Last week I wrote about the certainty that Americans, particularly those younger, healthier Americans who insurance companies need to buy coverage in order to sustain President Obama’s new health care regime, will game the new system of individual mandates, just as they have in Massachusetts.

A new report from the Congressional Research Service, released to Oklahoma Sen. Tom Coburn, details the near certainty that this situation will be gamed by the American people to an unprecedented degree — including drawing out a few fascinating points which weren’t discussed to any great detail during the legislative process. The report paints a far worse picture of the likelihood of gaming the system — rather than just those younger Americans I suggested would choose month to month liquidity over the cost of insurance, this suggests that several other groups will have incentives to game the system.



For instance, CRS writes that the penalty for not purchasing coverage, which is assessed beginning in 2014, will not increase for large families:

Although [the base penalty] is a fixed per person amount, it is capped at three times this amount per year, regardless of the number of individuals in the taxpayer’s household who actually lack adequate coverage during the year. For example, a married couple filing jointly with two dependent children and no health insurance will have the same flat dollar assessment as a similarly situated married couple with three dependent children.

And individual purchasers, who tend to be the people more likely to defer coverage, have an affordability exemption which could cover a great deal of the lower middle class if, as expected, premiums continue to rise at expected levels.

A taxpayer who only has access to health insurance in the individual health insurance market qualifies for the hardship exemption if the annual premium of the lowest cost bronze level plan, minus any potential premium subsidies, exceeds 8% of the taxpayer’s household income.

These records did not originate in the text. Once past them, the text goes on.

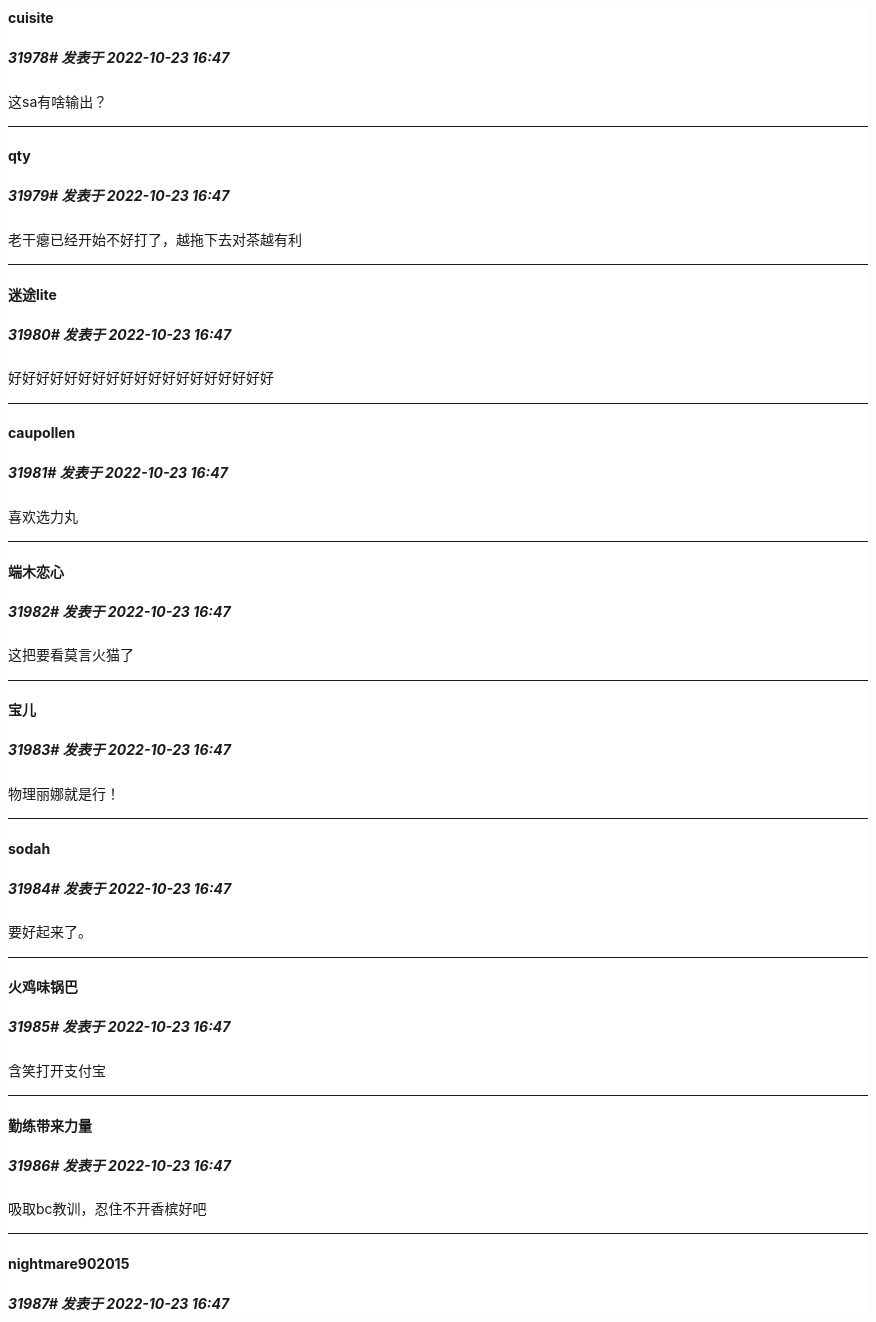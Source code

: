 ####  cuisite  
##### 31978#       发表于 2022-10-23 16:47

这sa有啥输出？

*****

####  qty  
##### 31979#       发表于 2022-10-23 16:47

老干瘪已经开始不好打了，越拖下去对茶越有利

*****

####  迷途lite  
##### 31980#       发表于 2022-10-23 16:47

好好好好好好好好好好好好好好好好好好好



*****

####  caupollen  
##### 31981#       发表于 2022-10-23 16:47

喜欢选力丸

*****

####  端木恋心  
##### 31982#       发表于 2022-10-23 16:47

这把要看莫言火猫了

*****

####  宝儿  
##### 31983#       发表于 2022-10-23 16:47

物理丽娜就是行！

*****

####  sodah  
##### 31984#       发表于 2022-10-23 16:47

要好起来了。

*****

####  火鸡味锅巴  
##### 31985#       发表于 2022-10-23 16:47

含笑打开支付宝

*****

####  勤练带来力量  
##### 31986#       发表于 2022-10-23 16:47

吸取bc教训，忍住不开香槟好吧

*****

####  nightmare902015  
##### 31987#       发表于 2022-10-23 16:47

But bigger than all of these is the question of IRS enforcement, which has been called into serious doubt since the passage of this plan. Since the IRS intends to enforce the individual mandate in the same way as any other enforced tax, there will be a major lag time between lack of coverage and the taxmen chasing you down — and what’s more, their ability to actually enforce the penalty is severely limited.

Unlike typical failures to pay, the IRS cannot threaten you with any liens or take any of your property in order to collect — they can increase interest owed and assess penalties (or go after refunds if you paid ahead), but they can’t apply the same kind of aggressive tactics they do with other forms of nonpayment.

Although there is an automated aspect to this assessment process, the process is not an immediate one. Instead, there is a lag of approximately 10 to 18 months between the filing of a return and the IRS’s issuing a letter proposing adjustments to the return based on the matching program. Thus, unless there is a change in procedures, it is unlikely that the IRS will assess the penalty on a return before routine processing of the return is completed…

Section 5000A(g)(2) of the IRC limits the means the IRS may employ to collect the penalty established in the section. First, the taxpayer is protected from either criminal prosecution or penalty for failure to pay the penalty. Second, the IRS is prohibited from either filing a NFTL [notice of federal tax lien] or levying any property in an effort to collect the penalty.

The Congressional Budget Office previously predicted that roughly 4 million Americans will skip out on the mandate, but reading this CRS report combined with the experience in Massachusetts makes me think it could be much higher than that, especially if the mandate stays at the approximately $1000 per year mark through 2016.

The end result of all this is a situation where individuals only buy coverage after they need it, knowing they’re guaranteed acceptance and will pay no penalty for it, is a system where people only buy coverage after getting sick or needing significant care, then drop it as soon as they are recuperated. The risk pool shrinks, as these “only when I need it” purchasers becoming expensive drags on their insurer, forcing raised costs for others who get care through an employer or have a chronic condition which requires regular care.

Any system of insurance, health care or otherwise, based on people’s good intentions for the community as opposed to themselves isn’t based on a real understanding of how consumers think. Buying health insurance isn’t like buying war bonds in the 1940s — and absent reforms of Obama’s law, people will absolutely game the system.